The BOT field points to the bottom CS register on the control
stack. The control stack saves and restores CS registers at the
bottom of the control stack, using the BOT field.
[0098] The BSP pointer is the address of the next free entry on the
backing store. Since the backing store entries are aligned in
memory on 8-byte boundary, the lower 3 bits of the byte address are
always zeros (implied but not stored in BSP). In addition, the BOT
field is mapped to the lower address bits of the BSP pointer, as
shown in FIG. 7C. The BOT field changes according to the BSP
pointer, when CS entries are saved and restored.
[0099] Deep recursive calls can push many A-entries and overflow
the control stack. FIG. 8a shows an example recursive function rf
with a direct recursive call. The call @ rf instruction can push
many A-entries with identical @1 return addresses, as shown in FIG.
8B.
[0100] A simple optimization is to merge identical A-entries on the
control stack, by introducing the LR entry, as shown in FIG. 8C.
The A-entry with return address @1 is converted into an LR entry
with counter equal to 2, when the second recursive call pushes an
A-entry with identical return address @1. Then, each recursive call
compares the return address against the LR address on top of the
control stack. The LR counter is incremented as long as the return
address matches the LR-entry address. For example, the LR counter
is incremented from 2 to 4 in FIG. 8C, indicating four recursive
calls with identical return address @1. When returning from
recursive calls, the LR counter is decremented on each return as
shown in FIG. 8D. The LR counter is reduced down to one, and then
the LR entry is popped.
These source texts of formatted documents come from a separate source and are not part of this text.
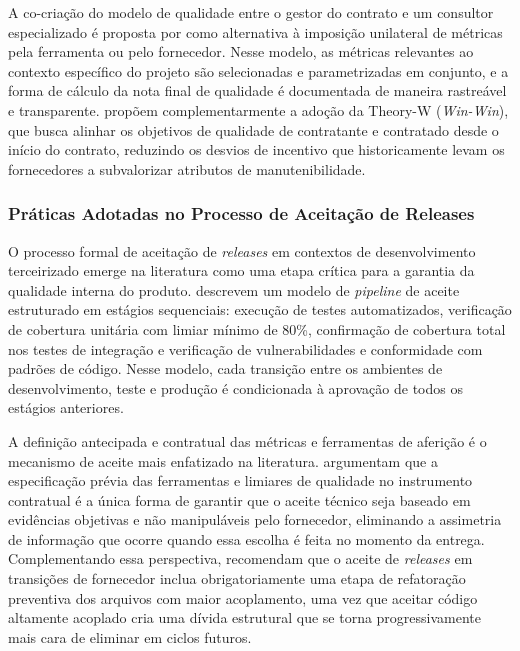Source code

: A co-criação do modelo de qualidade entre o gestor do contrato e um consultor especializado é proposta por  como alternativa à imposição unilateral de métricas pela ferramenta ou pelo fornecedor. Nesse modelo, as métricas relevantes ao contexto específico do projeto são selecionadas e parametrizadas em conjunto, e a forma de cálculo da nota final de qualidade é documentada de maneira rastreável e transparente.  propõem complementarmente a adoção da Theory-W (\textit{Win-Win}), que busca alinhar os objetivos de qualidade de contratante e contratado desde o início do contrato, reduzindo os desvios de incentivo que historicamente levam os fornecedores a subvalorizar atributos de manutenibilidade.

\subsubsection{Práticas Adotadas no Processo de Aceitação de Releases}

O processo formal de aceitação de \textit{releases} em contextos de desenvolvimento terceirizado emerge na literatura como uma etapa crítica para a garantia da qualidade interna do produto.  descrevem um modelo de \textit{pipeline} de aceite estruturado em estágios sequenciais: execução de testes automatizados, verificação de cobertura unitária com limiar mínimo de 80\%, confirmação de cobertura total nos testes de integração e verificação de vulnerabilidades e conformidade com padrões de código. Nesse modelo, cada transição entre os ambientes de desenvolvimento, teste e produção é condicionada à aprovação de todos os estágios anteriores.

A definição antecipada e contratual das métricas e ferramentas de aferição é o mecanismo de aceite mais enfatizado na literatura.  argumentam que a especificação prévia das ferramentas e limiares de qualidade no instrumento contratual é a única forma de garantir que o aceite técnico seja baseado em evidências objetivas e não manipuláveis pelo fornecedor, eliminando a assimetria de informação que ocorre quando essa escolha é feita no momento da entrega. Complementando essa perspectiva,  recomendam que o aceite de \textit{releases} em transições de fornecedor inclua obrigatoriamente uma etapa de refatoração preventiva dos arquivos com maior acoplamento, uma vez que aceitar código altamente acoplado cria uma dívida estrutural que se torna progressivamente mais cara de eliminar em ciclos futuros.

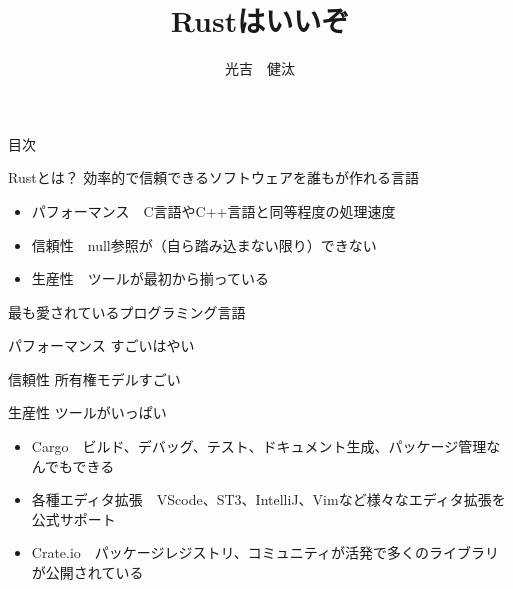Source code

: \documentclass[12pt, dvipdfmx]{beamer}
\title{Rustはいいぞ}
\institute{北海道大学　情報知識ネットワーク研究室　M1}
\author{光吉　健汰}
\begin{document}
\maketitle
\begin{frame}{目次}
	\small
	\tableofcontents
\end{frame}

\begin{frame}{Rustとは？}
	効率的で信頼できるソフトウェアを誰もが作れる言語\footnotemark

	\begin{itemize}
		\item パフォーマンス　C言語やC++言語と同等程度の処理速度
		\item 信頼性　null参照が（自ら踏み込まない限り）できない
		\item 生産性　ツールが最初から揃っている
	\end{itemize}

	最も愛されているプログラミング言語\footnotemark

\end{frame}

\begin{frame}{パフォーマンス}
	すごいはやい
\end{frame}

\begin{frame}{信頼性}
	所有権モデルすごい
\end{frame}

\begin{frame}{生産性}
	ツールがいっぱい
	\begin{itemize}
		\item Cargo　ビルド、デバッグ、テスト、ドキュメント生成、パッケージ管理なんでもできる
		\item 各種エディタ拡張　VScode、ST3、IntelliJ、Vimなど様々なエディタ拡張を公式サポート
		\item Crate.io　パッケージレジストリ、コミュニティが活発で多くのライブラリが公開されている
	\end{itemize}
\end{frame}
\end{document}
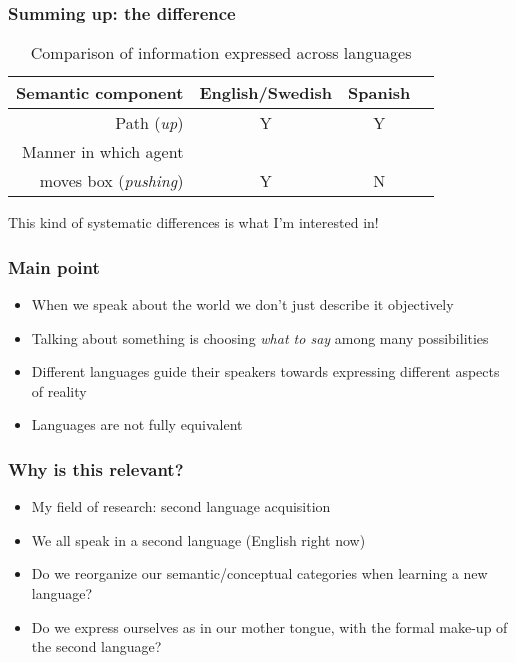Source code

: \documentclass[]{beamer}
\begin{document}
\begin{frame}
	\frametitle{Summing up: the difference}
	\begin{table}
		\begin{tabular}{r c c c}
		Semantic component	& English/Swedish	& Spanish \\
		\hline
		Path (\emph{up})			& Y				& Y \\
		Manner in which agent \\moves box (\emph{pushing}) & Y & \alert{N} \\
		\end{tabular}
	\caption{Comparison of information expressed across languages}
	\end{table}
	\pause
	\begin{center}
	This kind of systematic differences is what I'm interested in!
	\end{center}
\end{frame}


\begin{frame}
	\frametitle{Main point}
	\begin{itemize}
		\item When we speak about the world we don't just describe it objectively
		\item Talking about something is choosing \emph{what to say} among many possibilities
		\item Different languages guide their speakers towards expressing different aspects of reality
		\item Languages are not fully equivalent
	\end{itemize}
\end{frame}




\begin{frame}
	\frametitle{Why is this relevant?}
	\begin{itemize}
		\item My field of research: second language acquisition
		\item We all speak in a second language (English right now)
		\item Do we reorganize our semantic/conceptual categories when learning a new language?
		\item Do we express ourselves as in our mother tongue, with the formal make-up of the second language?
	\end{itemize}
\end{frame}
\end{document}
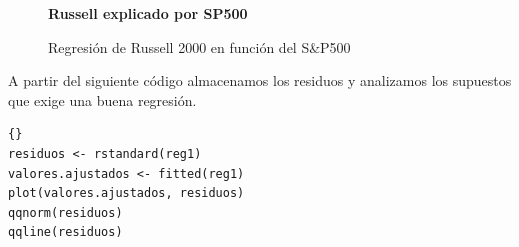 \begin{figure}[h]
	\centering
	\textbf{Russell explicado por SP500}\par\medskip
	\caption{Regresión de Russell 2000 en función del S\&P500}
\end{figure}



\pagebreak A partir del siguiente c\'odigo almacenamos los residuos y analizamos los supuestos que exige una buena regresi\'on.
\begin{lstlisting}[title={‘Código R para Residuos de regresión’},basicstyle=\ttfamily]{}
residuos <- rstandard(reg1)
valores.ajustados <- fitted(reg1)
plot(valores.ajustados, residuos)
qqnorm(residuos)
qqline(residuos)
\end{lstlisting}\label{ejemplo3ResiduosRegresion}



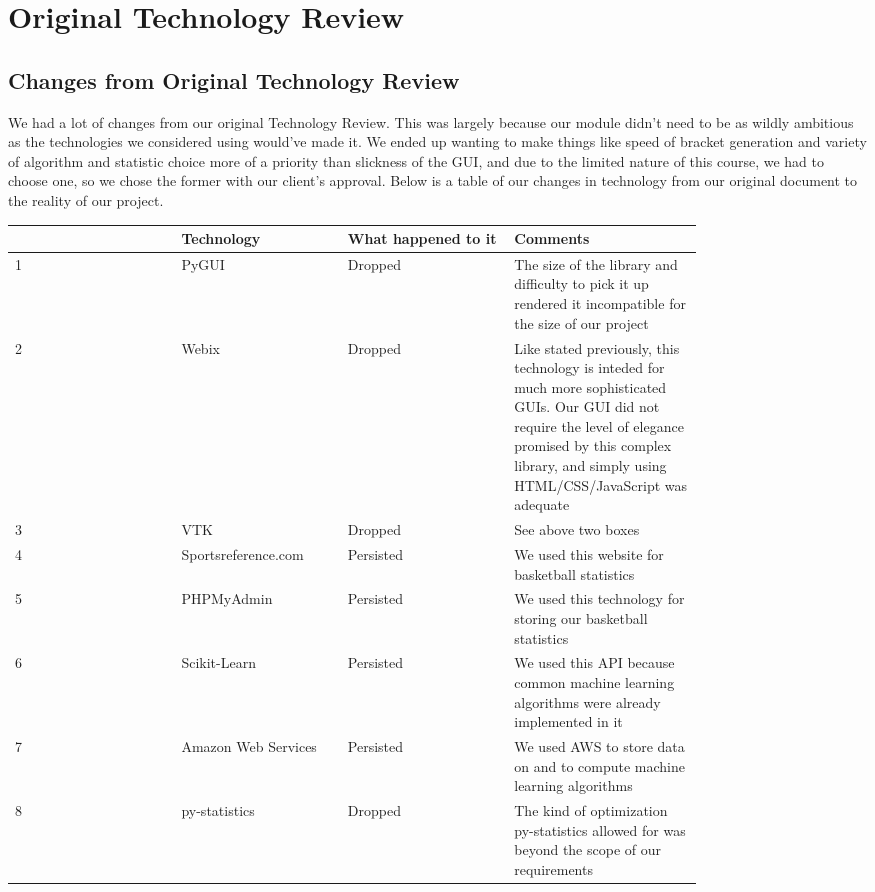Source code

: \documentclass[onecolumn, draftclsnofoot,10pt, compsoc]{IEEEtran}
\begin{document}
\section{Original Technology Review}


\subsection{Changes from Original Technology Review}
We had a lot of changes from our original Technology Review. This was largely because our module didn't need to be as wildly ambitious as the technologies we considered using would've made it. We ended up wanting to make things like speed of bracket generation and variety of algorithm and statistic choice more of a priority than slickness of the GUI, and due to the limited nature of this course, we had to choose one, so we chose the former with our client's approval. Below is a table of our changes in technology from our original document to the reality of our project.

\begin{center}
	\begin{tabular}{ || p{0.2\linewidth} || p{0.2\linewidth} || p{0.2\linewidth}  || p{0.2\linewidth} ||}
	\hline
 	  & Technology & What happened to it & Comments \\ \hline
	1 & PyGUI & Dropped & The size of the library and difficulty to pick it up rendered it incompatible for the size of our project \\ \hline
	2 & Webix & Dropped & Like stated previously, this technology is inteded for much more sophisticated GUIs. Our GUI did not require the level of elegance promised by this complex library, and simply using HTML/CSS/JavaScript was adequate \\ \hline
	3 & VTK & Dropped & See above two boxes \\ \hline
	4 & Sportsreference.com & Persisted & We used this website for basketball statistics \\ \hline
	5 & PHPMyAdmin & Persisted & We used this technology for storing our basketball statistics \\ \hline
	6 & Scikit-Learn & Persisted & We used this API because common machine learning algorithms were already implemented in it \\ \hline
	7 & Amazon Web Services & Persisted & We used AWS to store data on and to compute machine learning algorithms \\ \hline
	8 & py-statistics & Dropped & The kind of optimization py-statistics allowed for was beyond the scope of our requirements \\
	\hline
	\end{tabular}
\end{center}
\end{document}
This simple optimization works for direct
recursive calls and reduces the number of CS entries on the control
stack.
[0101] The control stack is implemented in the instruction fetch
unit. It processes STOP bits of non-control instructions, as well
as CALL, DCALL, DLOOP, and SKIP instructions (with and without STOP
bits). FIG. 9 shows the control stack interface. An instruction
block, consisting of at most N instructions, is fetched from the
instruction cache. Then, it is decoded inside the Decode logic that
directs STOP bits and control instructions for processing by the
control stack, while non-control instructions are sent to the
I-Queue for processing by the pipeline backend execution units (not
shown). In addition, the Fetch Control logic outputs the PC Select
signal for selecting the next PC value. Instruction fetching
proceeds at the next instruction block address in memory if there
are no control instructions or stop bits in the current instruction
block, at the top address specified by the control stack if a stop
bit is encountered, at (PC+Offset) if a CALL instruction or a SKIP
with a continuation address is encountered, or at a trap address if
an exception is encountered.
[0102] The control stack receives as input control signals (STOP,
CALL, DCALL, DLOOP, and SKIP) from the decode logic. It also
receives as input (PC+4) which can be the return address of a CALL
instruction, or (PC+Offset) which can be the return address of a
DCALL instruction or the loop block address of a DLOOP instruction.
In addition, it receives as input the value of register Ra, which
can be the indirect function address of a DCALL instruction or the
loop counter for a DLOOP instruction. The control stack outputs the
Top Address of its top CS register, which can be the return address
of a CALL or DCALL instruction, the indirect function address of a
DCALL instruction, or the loop block address of a DLOOP
instruction. It also outputs the Continue signal, which is asserted
only if the top entry is LC with a counter value equal to 1.
Finally, it outputs Overflow and Underflow exception signals when
pushing an entry on a full control stack, or popping an entry off
an empty control stack.
[0103] The fetch control logic selects the Top Address, when a STOP
bit of a non-control instruction is encountered. However, it
selects the Next Address (instead of the Top address), when the
Continue signal is asserted in the presence of a STOP bit.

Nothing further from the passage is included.